**To do**
Nothing but an exact reproduction of the records, pictures excluded, should be returned.

**Data under study**
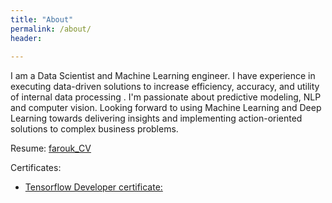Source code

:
 ```yaml
---
title: "About"
permalink: /about/
header:
  
---
```


I am a Data Scientist and Machine Learning engineer. I have experience in executing data-driven solutions to increase efficiency, accuracy, and utility of internal data processing . I'm passionate about predictive modeling, NLP and computer vision. Looking forward to using Machine Learning and Deep Learning towards delivering insights and implementing action-oriented solutions to complex business problems. 

Resume: [farouk_CV](https://alpharouk.github.io/resume-CV/)

Certificates:
  - [Tensorflow Developer certificate:](https://alpharouk.github.io/google-certificate/)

**Result of the task**
Source code

:
 ```yaml
---
title: "About"
permalink: /about/
header:
  
---
```


I am a Data Scientist and Machine Learning engineer. I have experience in executing data-driven solutions to increase efficiency, accuracy, and utility of internal data processing . I'm passionate about predictive modeling, NLP and computer vision. Looking forward to using Machine Learning and Deep Learning towards delivering insights and implementing action-oriented solutions to complex business problems. 

Resume: [farouk_CV](https://alpharouk.github.io/resume-CV/)

Certificates:
  - [Tensorflow Developer certificate:](https://alpharouk.github.io/google-certificate/)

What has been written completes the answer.